How a little bug got involved in a big battle: MiSeq vs Ion

There has been a lot said about the recent sequencing of E coli from the recent outbreak in Germany. Over five isolates have been sequenced on almost every sequencing platform, HiSeq, 454, Ion and MiSeq. Interestingly I am not aware of a SOLiD or a Sanger genome. I’d recommend Genomewebs coverage as a good starter if you’re interested in finding out more.

Just this week Illumina made available a slide deck and data from their analysis of E coli K12MG1655 sequenced on HiSeq (PE100) and MiSeq (PE150).

The first 8 slides are the HiSeq MiSeq comparison:

Throughput seems to have gone up to 1.5Gb, which is a 50% increase over the initial specs so growth seems to be as fast on MiSeq as it has been on GA and HiSeq platofmrs. Albeit with just one data point so far. And there is still a,long way to go before it gets to 25Gb, see my first blog.

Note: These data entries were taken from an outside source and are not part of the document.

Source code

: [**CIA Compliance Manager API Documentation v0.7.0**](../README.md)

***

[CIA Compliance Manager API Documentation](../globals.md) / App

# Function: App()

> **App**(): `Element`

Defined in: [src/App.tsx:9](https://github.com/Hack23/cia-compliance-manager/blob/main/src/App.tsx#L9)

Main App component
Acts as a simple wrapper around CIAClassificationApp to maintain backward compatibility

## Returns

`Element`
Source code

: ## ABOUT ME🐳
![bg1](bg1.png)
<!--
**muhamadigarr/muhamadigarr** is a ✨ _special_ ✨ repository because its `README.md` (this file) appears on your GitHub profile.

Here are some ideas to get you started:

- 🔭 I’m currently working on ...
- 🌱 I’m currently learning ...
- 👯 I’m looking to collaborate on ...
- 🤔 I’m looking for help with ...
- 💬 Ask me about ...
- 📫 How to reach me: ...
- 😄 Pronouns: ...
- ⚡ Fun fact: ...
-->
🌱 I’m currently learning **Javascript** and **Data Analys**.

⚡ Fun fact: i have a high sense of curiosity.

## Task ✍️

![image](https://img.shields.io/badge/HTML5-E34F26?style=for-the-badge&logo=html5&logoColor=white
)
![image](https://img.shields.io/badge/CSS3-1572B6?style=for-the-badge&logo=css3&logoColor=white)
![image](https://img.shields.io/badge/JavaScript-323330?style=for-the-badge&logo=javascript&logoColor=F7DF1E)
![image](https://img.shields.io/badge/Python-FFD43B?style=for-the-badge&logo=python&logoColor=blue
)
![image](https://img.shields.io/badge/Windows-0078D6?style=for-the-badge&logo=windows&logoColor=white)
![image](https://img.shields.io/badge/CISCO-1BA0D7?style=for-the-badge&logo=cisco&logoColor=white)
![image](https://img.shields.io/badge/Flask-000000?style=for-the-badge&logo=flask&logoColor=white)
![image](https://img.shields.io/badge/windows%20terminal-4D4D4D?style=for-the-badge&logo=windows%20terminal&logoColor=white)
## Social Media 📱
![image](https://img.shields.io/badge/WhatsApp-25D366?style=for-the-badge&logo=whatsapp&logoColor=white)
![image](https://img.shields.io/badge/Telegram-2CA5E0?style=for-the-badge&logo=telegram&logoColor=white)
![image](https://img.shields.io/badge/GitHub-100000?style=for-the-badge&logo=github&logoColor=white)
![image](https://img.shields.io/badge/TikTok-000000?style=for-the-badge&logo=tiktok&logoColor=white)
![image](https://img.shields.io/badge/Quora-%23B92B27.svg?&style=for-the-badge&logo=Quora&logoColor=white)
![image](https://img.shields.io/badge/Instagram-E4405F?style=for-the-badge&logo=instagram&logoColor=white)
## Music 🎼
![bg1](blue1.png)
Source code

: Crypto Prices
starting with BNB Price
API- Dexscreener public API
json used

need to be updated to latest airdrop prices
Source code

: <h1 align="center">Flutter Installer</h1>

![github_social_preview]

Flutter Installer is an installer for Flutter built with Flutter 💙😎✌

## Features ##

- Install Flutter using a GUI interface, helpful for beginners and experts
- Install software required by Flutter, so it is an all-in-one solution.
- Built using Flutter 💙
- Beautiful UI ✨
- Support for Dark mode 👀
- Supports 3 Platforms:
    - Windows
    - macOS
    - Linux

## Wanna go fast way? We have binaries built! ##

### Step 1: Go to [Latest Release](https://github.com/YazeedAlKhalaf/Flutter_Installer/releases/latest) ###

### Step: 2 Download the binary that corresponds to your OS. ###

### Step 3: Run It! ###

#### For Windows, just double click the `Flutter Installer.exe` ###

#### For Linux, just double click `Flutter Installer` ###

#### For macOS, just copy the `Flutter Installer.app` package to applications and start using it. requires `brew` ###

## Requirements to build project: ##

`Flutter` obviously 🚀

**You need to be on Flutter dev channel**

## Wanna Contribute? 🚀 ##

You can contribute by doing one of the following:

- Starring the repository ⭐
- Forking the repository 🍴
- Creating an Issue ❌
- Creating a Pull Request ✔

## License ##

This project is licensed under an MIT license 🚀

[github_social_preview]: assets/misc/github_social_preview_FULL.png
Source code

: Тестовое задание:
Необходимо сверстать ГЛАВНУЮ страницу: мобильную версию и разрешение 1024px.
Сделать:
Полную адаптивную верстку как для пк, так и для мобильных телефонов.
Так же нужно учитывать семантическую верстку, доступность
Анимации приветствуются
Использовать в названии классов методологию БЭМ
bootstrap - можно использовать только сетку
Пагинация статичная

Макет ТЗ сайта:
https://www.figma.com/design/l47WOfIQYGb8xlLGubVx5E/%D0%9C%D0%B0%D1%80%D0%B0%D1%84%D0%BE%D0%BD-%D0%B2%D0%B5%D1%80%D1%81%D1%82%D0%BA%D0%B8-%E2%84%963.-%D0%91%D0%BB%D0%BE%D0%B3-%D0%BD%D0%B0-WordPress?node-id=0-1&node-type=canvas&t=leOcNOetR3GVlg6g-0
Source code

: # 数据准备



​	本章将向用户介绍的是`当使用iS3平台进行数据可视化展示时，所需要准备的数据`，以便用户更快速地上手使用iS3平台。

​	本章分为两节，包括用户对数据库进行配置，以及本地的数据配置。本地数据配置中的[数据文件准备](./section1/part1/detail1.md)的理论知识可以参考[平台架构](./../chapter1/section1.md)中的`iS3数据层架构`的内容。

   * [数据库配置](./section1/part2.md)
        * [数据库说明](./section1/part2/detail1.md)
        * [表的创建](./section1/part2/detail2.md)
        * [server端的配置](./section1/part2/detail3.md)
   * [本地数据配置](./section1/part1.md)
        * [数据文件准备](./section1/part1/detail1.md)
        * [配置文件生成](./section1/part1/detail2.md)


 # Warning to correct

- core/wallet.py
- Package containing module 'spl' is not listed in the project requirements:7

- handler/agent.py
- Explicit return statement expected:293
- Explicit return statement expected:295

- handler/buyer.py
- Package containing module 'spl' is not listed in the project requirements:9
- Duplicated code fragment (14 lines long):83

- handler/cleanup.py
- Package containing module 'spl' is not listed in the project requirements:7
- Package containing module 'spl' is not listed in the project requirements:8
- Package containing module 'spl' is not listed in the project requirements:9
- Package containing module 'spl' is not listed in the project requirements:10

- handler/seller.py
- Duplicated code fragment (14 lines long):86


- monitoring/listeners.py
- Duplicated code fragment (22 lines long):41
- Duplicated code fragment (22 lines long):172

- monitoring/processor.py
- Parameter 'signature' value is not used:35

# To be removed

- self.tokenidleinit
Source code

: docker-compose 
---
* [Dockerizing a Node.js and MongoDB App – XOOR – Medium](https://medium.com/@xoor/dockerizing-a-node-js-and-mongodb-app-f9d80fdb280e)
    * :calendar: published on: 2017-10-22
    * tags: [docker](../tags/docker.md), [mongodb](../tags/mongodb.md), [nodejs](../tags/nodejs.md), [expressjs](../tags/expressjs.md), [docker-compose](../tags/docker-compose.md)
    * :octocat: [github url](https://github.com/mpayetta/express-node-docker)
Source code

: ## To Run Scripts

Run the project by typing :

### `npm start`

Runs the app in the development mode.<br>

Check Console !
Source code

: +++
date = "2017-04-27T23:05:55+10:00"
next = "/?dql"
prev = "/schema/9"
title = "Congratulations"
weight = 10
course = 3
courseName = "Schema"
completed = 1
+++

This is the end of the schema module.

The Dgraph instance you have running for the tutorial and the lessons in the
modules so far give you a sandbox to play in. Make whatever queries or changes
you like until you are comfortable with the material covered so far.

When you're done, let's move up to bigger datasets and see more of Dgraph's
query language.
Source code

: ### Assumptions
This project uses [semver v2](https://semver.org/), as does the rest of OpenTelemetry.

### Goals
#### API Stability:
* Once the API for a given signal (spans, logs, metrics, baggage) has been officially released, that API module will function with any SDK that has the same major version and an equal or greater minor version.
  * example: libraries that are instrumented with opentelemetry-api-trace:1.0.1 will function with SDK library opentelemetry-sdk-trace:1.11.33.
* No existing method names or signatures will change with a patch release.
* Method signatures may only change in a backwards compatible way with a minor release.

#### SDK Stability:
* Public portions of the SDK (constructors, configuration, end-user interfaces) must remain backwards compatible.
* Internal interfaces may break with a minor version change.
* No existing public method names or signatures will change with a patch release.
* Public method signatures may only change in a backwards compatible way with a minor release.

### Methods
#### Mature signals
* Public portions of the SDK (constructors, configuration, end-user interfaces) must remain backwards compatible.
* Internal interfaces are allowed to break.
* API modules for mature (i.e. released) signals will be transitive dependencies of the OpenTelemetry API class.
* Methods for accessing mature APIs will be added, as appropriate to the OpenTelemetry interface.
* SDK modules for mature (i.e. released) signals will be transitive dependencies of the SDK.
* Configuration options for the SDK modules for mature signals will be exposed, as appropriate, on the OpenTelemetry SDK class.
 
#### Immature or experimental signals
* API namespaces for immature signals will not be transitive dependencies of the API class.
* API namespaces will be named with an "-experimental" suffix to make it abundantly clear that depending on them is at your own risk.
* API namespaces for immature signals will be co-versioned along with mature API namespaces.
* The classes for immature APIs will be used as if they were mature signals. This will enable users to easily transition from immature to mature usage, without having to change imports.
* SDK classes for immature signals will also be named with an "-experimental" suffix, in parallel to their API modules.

Libraries for the comparison were made using Tru Seq and not the Nextera kits from the recent Epicentre purchase which I was a little surprised about. Ot would have been great to see a multiplexed run on the two platforms for a TruSeq and Nextera comparison in the same data set.

Essentialy MiSeq outperforms HiSeq on quality a tiny bit. Other than that the datasets are pretty much the same n all respects. The HiSeq run has the characteristic intensity fluctuation at about 75bp where laser power is adjusted mid-run. Both runs have a stepped prfile in Men Qscore which I guess is a function of alignment getting better till about 20bp then declining with read quality. In this presentation Illumina do not show the Mean Qscore at 150bp for MiSeq.

Illumina sub samples the HiSeq run for a de novo assembly comparison and the result were strickingly similar in all respects other than MiSeq gave 11 where HiSeq gave 12 contigs. I am not an assembly wiz so can’t think why this would be the case nor whether it would matter a great deal.

The next 7 slides are a comparison of MiSeq to Ion Torrent:

Again I am not a bioinformatician so can’t realistically comment on the fairness of this comparison and others are getting the data for more impartial assessment.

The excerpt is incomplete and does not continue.